[[ Task inputs open ]]
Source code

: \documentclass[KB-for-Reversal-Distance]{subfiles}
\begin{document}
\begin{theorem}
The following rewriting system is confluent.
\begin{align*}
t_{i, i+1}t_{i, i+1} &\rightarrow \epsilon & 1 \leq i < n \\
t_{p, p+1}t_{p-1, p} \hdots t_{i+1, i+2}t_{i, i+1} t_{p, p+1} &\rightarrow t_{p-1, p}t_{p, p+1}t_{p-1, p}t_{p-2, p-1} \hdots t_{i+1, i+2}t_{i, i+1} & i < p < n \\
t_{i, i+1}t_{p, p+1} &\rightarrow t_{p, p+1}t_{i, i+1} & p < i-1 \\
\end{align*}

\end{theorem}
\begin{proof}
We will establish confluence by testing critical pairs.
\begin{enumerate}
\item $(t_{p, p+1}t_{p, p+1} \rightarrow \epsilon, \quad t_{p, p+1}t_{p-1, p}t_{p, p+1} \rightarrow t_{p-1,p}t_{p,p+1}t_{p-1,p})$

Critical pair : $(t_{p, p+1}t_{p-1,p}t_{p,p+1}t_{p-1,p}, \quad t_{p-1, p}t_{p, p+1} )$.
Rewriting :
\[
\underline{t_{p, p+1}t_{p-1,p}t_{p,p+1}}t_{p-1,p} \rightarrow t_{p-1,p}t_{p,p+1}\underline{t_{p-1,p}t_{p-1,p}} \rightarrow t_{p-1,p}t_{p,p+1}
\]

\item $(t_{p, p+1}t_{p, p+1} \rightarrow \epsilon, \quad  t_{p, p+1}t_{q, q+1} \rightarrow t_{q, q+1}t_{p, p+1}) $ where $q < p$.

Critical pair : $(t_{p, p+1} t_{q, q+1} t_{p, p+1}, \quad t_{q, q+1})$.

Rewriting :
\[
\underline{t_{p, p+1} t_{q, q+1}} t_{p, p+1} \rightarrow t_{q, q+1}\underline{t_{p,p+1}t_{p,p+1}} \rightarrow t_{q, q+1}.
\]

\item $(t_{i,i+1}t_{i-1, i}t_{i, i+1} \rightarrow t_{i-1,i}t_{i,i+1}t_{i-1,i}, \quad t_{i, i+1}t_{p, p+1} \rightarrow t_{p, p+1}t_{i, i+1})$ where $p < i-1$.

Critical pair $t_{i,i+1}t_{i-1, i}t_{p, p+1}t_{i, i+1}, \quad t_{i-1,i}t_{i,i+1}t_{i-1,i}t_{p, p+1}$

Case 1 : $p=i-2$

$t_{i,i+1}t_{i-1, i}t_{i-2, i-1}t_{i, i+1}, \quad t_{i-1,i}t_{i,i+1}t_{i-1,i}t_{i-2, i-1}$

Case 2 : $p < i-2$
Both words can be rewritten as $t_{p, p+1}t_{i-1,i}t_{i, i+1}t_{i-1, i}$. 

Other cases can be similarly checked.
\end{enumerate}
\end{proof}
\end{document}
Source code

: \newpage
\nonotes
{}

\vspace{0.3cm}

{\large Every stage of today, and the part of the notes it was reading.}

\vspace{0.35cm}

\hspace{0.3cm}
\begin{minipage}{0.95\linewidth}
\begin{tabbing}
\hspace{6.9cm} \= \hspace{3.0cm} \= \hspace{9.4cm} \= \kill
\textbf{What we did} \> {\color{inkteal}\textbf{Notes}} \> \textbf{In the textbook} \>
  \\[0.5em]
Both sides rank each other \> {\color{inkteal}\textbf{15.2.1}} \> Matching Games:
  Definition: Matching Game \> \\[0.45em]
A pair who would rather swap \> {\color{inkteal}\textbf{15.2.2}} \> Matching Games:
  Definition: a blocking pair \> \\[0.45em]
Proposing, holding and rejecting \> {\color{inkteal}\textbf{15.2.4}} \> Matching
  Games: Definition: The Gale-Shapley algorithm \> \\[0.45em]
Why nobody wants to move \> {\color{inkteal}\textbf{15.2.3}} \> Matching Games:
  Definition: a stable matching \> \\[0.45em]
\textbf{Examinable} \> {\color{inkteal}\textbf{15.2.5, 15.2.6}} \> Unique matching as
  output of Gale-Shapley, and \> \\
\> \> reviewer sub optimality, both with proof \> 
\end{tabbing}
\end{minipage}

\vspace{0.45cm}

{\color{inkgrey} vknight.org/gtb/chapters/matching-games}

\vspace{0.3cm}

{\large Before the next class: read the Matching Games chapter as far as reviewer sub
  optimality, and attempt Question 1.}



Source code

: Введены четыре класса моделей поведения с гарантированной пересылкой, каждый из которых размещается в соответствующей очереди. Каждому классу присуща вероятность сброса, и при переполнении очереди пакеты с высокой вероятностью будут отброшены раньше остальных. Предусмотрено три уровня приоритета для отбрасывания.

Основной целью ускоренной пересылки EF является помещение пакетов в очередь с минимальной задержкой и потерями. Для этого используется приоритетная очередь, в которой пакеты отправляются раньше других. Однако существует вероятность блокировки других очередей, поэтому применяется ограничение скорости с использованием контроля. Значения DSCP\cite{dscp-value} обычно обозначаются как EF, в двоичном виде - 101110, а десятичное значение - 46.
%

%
[[ Task inputs closed ]]
• Work task: Copy every line in the entries above that has the string "item" in it.

• Output of the exercise:
\item $(t_{p, p+1}t_{p, p+1} \rightarrow \epsilon, \quad t_{p, p+1}t_{p-1, p}t_{p, p+1} \rightarrow t_{p-1,p}t_{p,p+1}t_{p-1,p})$
\item $(t_{p, p+1}t_{p, p+1} \rightarrow \epsilon, \quad  t_{p, p+1}t_{q, q+1} \rightarrow t_{q, q+1}t_{p, p+1}) $ where $q < p$.
\item $(t_{i,i+1}t_{i-1, i}t_{i, i+1} \rightarrow t_{i-1,i}t_{i,i+1}t_{i-1,i}, \quad t_{i, i+1}t_{p, p+1} \rightarrow t_{p, p+1}t_{i, i+1})$ where $p < i-1$.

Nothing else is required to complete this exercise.